Ketika kafilah tersebut dalam perjalanan dari Hamadzan menuju Bagdad, datanglah sekelompok pencuri dan oerampok dengan berkendara kuda, mengelilingi mereka dari segala arah. Mereka berteriak agar kafilah itu menyerah. Kafilah merasa kebingungan, sehingga mereka berhentikan kendaraannya. Dan mulailah perampok memeriksa kafilah itu satu persatu, lalu mengambil sesuatu yang ringan tapi berharga. Syaikh Abdul Qodir Jailani duduk sambil menunggu gilirannya untuk diperiksa. Salah seorang dari perampok melewati dan menanyai setiap orang. Mereka tidak mengaku memiliki harta. Lalu perampok itu menggeledah dan mengluarkan harta mereka dan merebutnya.

Tibalah giliran Syaikh muda. Si perampok melihatnya hanya sekedar anak muda berbaju biasa yang tidak menunjukkan orang yang berharta dan berpenampilan seorang saudagar. Si perampok melewatinya, lalu menuju orang berikutnya. Sambil berlalu, si perampok bertanya kepada Syaikh seperti yang dia tanyakan kepada yang lainnya, “apakah kau memiliki sesutu?” kemudian dia melangkahkan kakinya, karena merasa yakin bahwa jawabanya adalah tidak. Namun ternyata dia mendapat jawaban yang membuatnya kaget. Syaikh Abdul Qodir Jailani menjawab, “Ya, saya punya 40 dinar.” Si perampok merasa tidak percaya dengan apa yang dia dengar. Dia kembali bertanya, lalu Syaikh kembali menjawab, “Ya, saya punya 40 dinar.” Si perampok menyangka, anak muda ini hanya memperolok-olok atau sekedar bercanda. Tetapi setelah dia terus menanyainya, barulah dia merasa yakin bahwa yang dikatakan anak muda itu benar. Dia langsung terperanjat, lalu berkata, “Ayo, temui pemimpin kelompok kami.”
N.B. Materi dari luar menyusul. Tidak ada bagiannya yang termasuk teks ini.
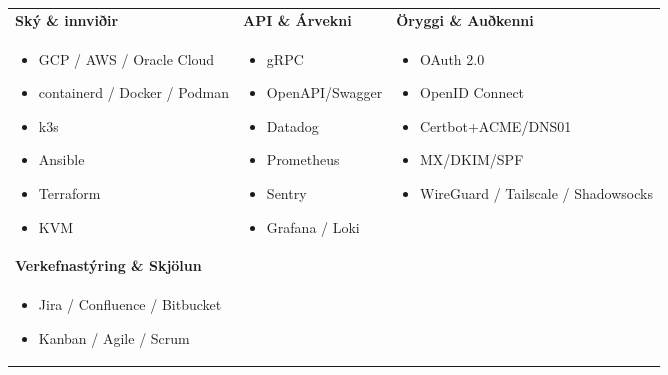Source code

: \documentclass[a4paper,10pt]{article}
\begin{document}
\begin{tabular}{L{\skillcolwidth}|L{\skillcolwidth}|L{\skillcolwidth}}
  \textbf{Ský \& innviðir} & 
  \textbf{API \& Árvekni} & 
  \textbf{Öryggi \& Auðkenni} \\
  \begin{itemize}[leftmargin=*]
    \item GCP / AWS / Oracle Cloud
    \item containerd / Docker / Podman
    \item k3s
    \item Ansible
    \item Terraform
    \item KVM
  \end{itemize} & 
  \begin{itemize}[leftmargin=*]
    \item gRPC
    \item OpenAPI/Swagger
    \item Datadog
    \item Prometheus
    \item Sentry
    \item Grafana / Loki
  \end{itemize} & 
  \begin{itemize}[leftmargin=*]
    \item OAuth 2.0
    \item OpenID Connect
    \item Certbot+ACME/DNS01
    \item MX/DKIM/SPF
    \item WireGuard / Tailscale / Shadowsocks
   \end{itemize} \\
  \hline
  
  \textbf{Verkefnastýring \& Skjölun} & & \\
  \begin{itemize}[leftmargin=*]
    \item Jira / Confluence / Bitbucket
    \item Kanban / Agile / Scrum
  \end{itemize} & & \\
  \end{tabular}
  
\end{document}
Di sana, pemimpin kelompok perampok itu kembali bertanya, lalu Syaikh Abdul Qadir Jailani kembali menjawab, “ya, saya punya 40 dinar.” Lalu dimanakah itu?” tanya pemimpin perampok tersebut. Beliau mengeluarkan uang tersebut dari bawah ketiaknya. Maka terkejutlah si pemimpin perampok. Setelah menghitungnya, ternyata jumlahnya tepat 40 dinar. Dia bertanya kepada Syaikh, “Apa yang mendorong kamu untuk mengaku, padahal uang tersebut ada di tempat yang aman dan kami pun tidak menyangka kau memiliki sesuatu?” Syaikh Abdul Qodir Jailani menjawab, “karena sebelum pergi, ibuku berpesan kepadaku agar aku selalu jujur dan tidak berbohong selamanya. Orang ini bertanya kepadaku, “apakah kamu memiliki sesuatu?, “ maka aku tidak berbohong kepadanya.”
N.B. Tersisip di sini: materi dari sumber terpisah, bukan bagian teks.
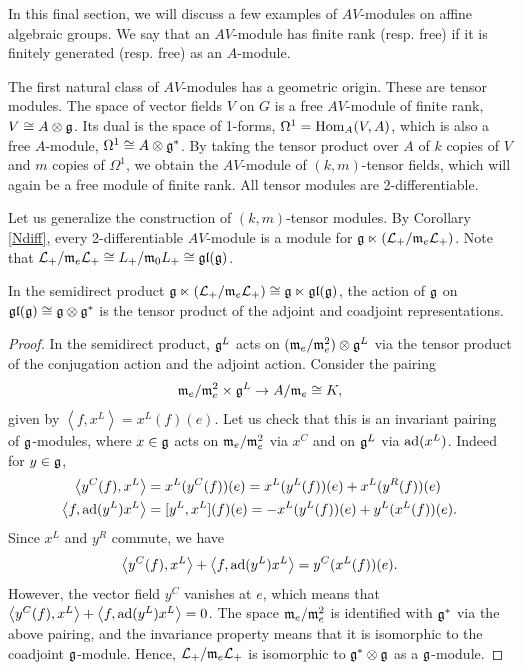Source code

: \documentclass[12pt]{amsart}
\begin{document}
In this final section, we will discuss a few examples of $AV$-modules on affine algebraic groups. We say that an $AV$-module has finite rank (resp. free) if it is finitely generated (resp. free) as an $A$-module. 

The first natural class of $AV$-modules has a geometric origin. These are tensor modules. The space of vector fields $V$ on $G$ is a free $AV$-module of finite rank, $V \cong A \otimes \mathfrak{g}$. Its dual is the space of 1-forms,
$\Omega^1 = \textup{Hom}_A (V, A)$, which is also a free $A$-module, $\Omega^1 \cong A \otimes \mathfrak{g}^*$. 
By taking the tensor product over $A$ of $k$ copies of $V$ and $m$ copies of $\Omega^1$, we obtain the $AV$-module of $(k,m)$-tensor fields, which will again be a free module of finite rank. All tensor modules are 2-differentiable.

Let us generalize the construction of $(k, m)$-tensor modules. By Corollary \ref{Ndiff}, every 2-differentiable $AV$-module is a module for $\mathfrak{g} \ltimes ({\mathcal L}_+/\mathfrak{m}_e {\mathcal L}_+)$. Note that ${\mathcal L}_+/\mathfrak{m}_e {\mathcal L}_+ \cong L_+ / \mathfrak{m}_0 L_+ \cong \mathfrak{gl}(\mathfrak{g})$.

\begin{proposition}
In the semidirect product $\mathfrak{g} \ltimes ({\mathcal L}_+/\mathfrak{m}_e {\mathcal L}_+) \cong \mathfrak{g} \ltimes \mathfrak{gl}(\mathfrak{g})$, the action of $\mathfrak{g}$ on 
$\mathfrak{gl}(\mathfrak{g}) \cong \mathfrak{g} \otimes \mathfrak{g}^*$ is the tensor product of the adjoint and coadjoint representations. 
\end{proposition}
\begin{proof}
In the semidirect product, $\mathfrak{g}^L$ acts on $(\mathfrak{m}_e /\mathfrak{m}_e^2) \otimes \mathfrak{g}^L$ via the tensor product of the conjugation action and the adjoint action. Consider the pairing
$$\mathfrak{m}_e / \mathfrak{m}_e^2 \times \mathfrak{g}^L \rightarrow A /\mathfrak{m}_e \cong K,$$
given by $\left<f, x^L\right> = x^L(f)(e)$. Let us check that this is an invariant pairing of $\mathfrak{g}$-modules, where $x \in \mathfrak{g}$ acts on  $\mathfrak{m}_e / \mathfrak{m}_e^2$ via $x^C$ and on $\mathfrak{g}^L$ via $\textup{ad}(x^L)$. Indeed for $y \in \mathfrak{g}$,
\begin{align*}
\left<y^C (f), x^L\right> &= x^L (y^C (f))(e) = x^L (y^L (f))(e) + x^L (y^R(f))(e) \\
\left<f, \textup{ad}(y^L) x^L\right> &= [y^L, x^L] (f)(e) =  - x^L (y^L (f))(e) +  y^L (x^L (f))(e).
\end{align*}
Since $x^L$ and $y^R$ commute, we have 
$$\left<y^C (f), x^L\right> + \left<f, \textup{ad}(y^L) x^L\right> = y^C (x^L(f))(e).$$
However, the vector field $y^C$ vanishes at $e$, which means that $\left<y^C (f), x^L\right> + \left<f, \textup{ad}(y^L) x^L\right> = 0$. The space $\mathfrak{m}_e /\mathfrak{m}_e^2$ is identified with $\mathfrak{g}^*$ via the above pairing, and the invariance property means that it is isomorphic to the coadjoint $\mathfrak{g}$-module. Hence, ${\mathcal L}_+/\mathfrak{m}_e {\mathcal L}_+$ is isomorphic to 
$\mathfrak{g}^* \otimes \mathfrak{g}$ as a $\mathfrak{g}$-module.
\end{proof}
\end{document}
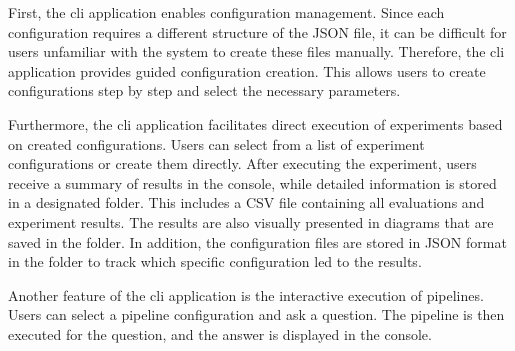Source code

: First, the \gls{cli} application enables configuration management. Since each configuration requires a different structure of the JSON file, it can be difficult for users unfamiliar with the system to create these files manually. Therefore, the \gls{cli} application provides guided configuration creation. This allows users to create configurations step by step and select the necessary parameters.

Furthermore, the \gls{cli} application facilitates direct execution of experiments based on created configurations. Users can select from a list of experiment configurations or create them directly. After executing the experiment, users receive a summary of results in the console, while detailed information is stored in a designated folder. This includes a CSV file containing all evaluations and experiment results. The results are also visually presented in diagrams that are saved in the folder. In addition, the configuration files are stored in JSON format in the folder to track which specific configuration led to the results.

Another feature of the \gls{cli} application is the interactive execution of pipelines. Users can select a pipeline configuration and ask a question. The pipeline is then executed for the question, and the answer is displayed in the console.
Si pemimpin perampok pencuri tersebut mulai terpengaruh dengan apa yang dia dengar. Dia pun menangis, padahal dia tidak pernah mengenal tangisan selama hidupnya. Dia lalu menoleh kepada Syaikh Abdul Qadir Jailani dan berkata, “Kamu telah di nasihati ibumu, lalu kamu mengingat nasihatnya, walaupun kamu tahu resikonya, apa yang kamu miliki itu akan hilang. Sementara kami, bertahun-tahun merampok, merampas harta, dan meneror orang-orang yang aman, lalu menamai diri kami sebagai orang-orang Muslim. Saksikanlah, Nak. Sejak saat ini aku akan sungguh bertobat dari semua itu.”

Kemudian dia memanggil semua anak buahnya, menceritakan kisah anak muda tersebut. Mereka semua terpengaruh, lalu mengikuti pemimpinnya untuk bertobat dari perilaku yang bertentangan dengan syariat Allah. Lalu kafilah tersebut melanjutkan perjalanannya hingga tiba di Bagdad dengan rasa aman, karena turut di kawal oleh mereka. Bukankah ini adalah karamah Syaikh Abdul Qadir Jailani yang paling agung?